* _ABOUT THIS EXERCISE_
Whenever a line in the data contains "coleção", show that line.

##### MATERIAL SUPPLIED #####

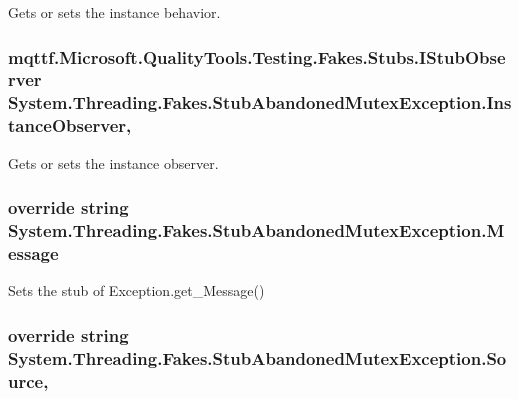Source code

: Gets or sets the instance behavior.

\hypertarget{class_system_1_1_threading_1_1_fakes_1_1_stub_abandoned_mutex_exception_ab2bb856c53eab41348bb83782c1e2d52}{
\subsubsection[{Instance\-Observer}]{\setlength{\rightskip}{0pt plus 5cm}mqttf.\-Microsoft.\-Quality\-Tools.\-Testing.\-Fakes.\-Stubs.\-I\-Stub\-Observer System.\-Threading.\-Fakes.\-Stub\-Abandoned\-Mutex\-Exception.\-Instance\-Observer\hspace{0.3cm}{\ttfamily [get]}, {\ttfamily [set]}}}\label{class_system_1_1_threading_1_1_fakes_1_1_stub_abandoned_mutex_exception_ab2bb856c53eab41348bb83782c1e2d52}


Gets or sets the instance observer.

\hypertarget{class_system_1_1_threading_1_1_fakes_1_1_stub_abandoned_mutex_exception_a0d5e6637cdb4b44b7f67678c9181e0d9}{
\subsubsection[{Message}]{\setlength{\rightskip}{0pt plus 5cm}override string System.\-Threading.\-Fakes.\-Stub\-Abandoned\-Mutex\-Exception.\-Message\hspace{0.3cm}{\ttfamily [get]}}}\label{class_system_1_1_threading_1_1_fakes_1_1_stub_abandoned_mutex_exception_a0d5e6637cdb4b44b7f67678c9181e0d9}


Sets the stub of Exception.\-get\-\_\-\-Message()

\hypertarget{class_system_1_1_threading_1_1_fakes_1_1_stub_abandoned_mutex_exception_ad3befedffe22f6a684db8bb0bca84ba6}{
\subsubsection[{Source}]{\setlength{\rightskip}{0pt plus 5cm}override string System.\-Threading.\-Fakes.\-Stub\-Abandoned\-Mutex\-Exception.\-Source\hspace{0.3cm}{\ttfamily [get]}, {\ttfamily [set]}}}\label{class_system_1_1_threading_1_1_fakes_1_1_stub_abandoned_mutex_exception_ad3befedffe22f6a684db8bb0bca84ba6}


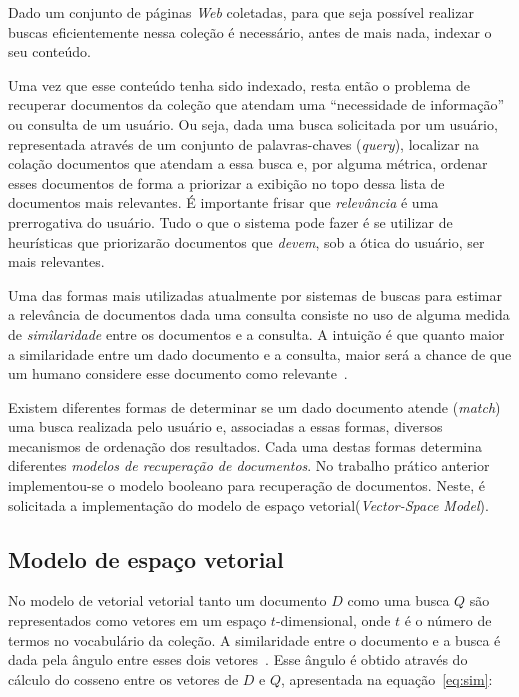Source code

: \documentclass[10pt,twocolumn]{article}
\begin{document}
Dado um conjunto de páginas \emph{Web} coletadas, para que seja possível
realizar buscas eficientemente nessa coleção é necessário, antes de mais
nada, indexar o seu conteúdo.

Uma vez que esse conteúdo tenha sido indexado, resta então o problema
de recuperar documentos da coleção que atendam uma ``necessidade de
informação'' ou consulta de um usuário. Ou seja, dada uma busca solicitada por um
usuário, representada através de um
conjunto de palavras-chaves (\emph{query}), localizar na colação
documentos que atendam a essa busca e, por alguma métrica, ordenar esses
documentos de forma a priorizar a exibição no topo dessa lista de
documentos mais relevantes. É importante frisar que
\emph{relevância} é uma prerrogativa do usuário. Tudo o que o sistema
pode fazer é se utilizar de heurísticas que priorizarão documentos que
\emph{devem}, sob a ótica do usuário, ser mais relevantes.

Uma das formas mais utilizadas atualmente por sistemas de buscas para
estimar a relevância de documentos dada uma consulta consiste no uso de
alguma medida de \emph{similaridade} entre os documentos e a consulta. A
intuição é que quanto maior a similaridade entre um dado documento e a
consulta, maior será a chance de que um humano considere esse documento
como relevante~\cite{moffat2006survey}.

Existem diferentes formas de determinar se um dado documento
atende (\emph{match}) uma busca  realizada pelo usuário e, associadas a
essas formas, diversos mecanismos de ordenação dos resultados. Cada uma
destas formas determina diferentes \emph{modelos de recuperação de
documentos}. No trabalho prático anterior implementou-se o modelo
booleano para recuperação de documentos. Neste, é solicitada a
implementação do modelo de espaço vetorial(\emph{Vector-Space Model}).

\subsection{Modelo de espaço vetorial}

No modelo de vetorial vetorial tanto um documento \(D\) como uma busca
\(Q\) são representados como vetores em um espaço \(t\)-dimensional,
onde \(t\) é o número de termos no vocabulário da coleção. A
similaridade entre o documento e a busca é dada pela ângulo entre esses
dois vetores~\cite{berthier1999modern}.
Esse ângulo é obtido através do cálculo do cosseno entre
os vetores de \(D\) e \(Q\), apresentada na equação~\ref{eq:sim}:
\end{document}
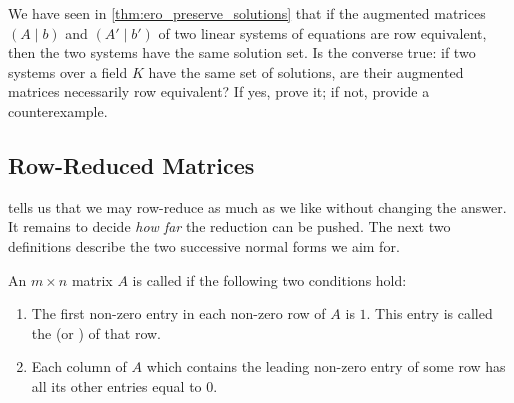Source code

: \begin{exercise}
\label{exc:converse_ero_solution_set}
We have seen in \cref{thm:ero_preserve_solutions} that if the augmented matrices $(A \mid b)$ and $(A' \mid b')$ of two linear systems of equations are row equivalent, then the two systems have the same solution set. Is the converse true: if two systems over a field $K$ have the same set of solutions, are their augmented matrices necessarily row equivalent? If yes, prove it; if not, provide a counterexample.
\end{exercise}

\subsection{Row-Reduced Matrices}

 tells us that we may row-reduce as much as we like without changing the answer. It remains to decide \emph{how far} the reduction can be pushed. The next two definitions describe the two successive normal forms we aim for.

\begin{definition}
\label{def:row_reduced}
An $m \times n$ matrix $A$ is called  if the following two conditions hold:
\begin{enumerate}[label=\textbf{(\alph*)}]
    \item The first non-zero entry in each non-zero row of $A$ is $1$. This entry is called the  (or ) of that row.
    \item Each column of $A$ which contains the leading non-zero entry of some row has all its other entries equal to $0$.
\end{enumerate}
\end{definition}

#####

* _TASK RESULT_
realizar buscas eficientemente nessa coleção é necessário, antes de mais
de recuperar documentos da coleção que atendam uma ``necessidade de
onde \(t\) é o número de termos no vocabulário da coleção. A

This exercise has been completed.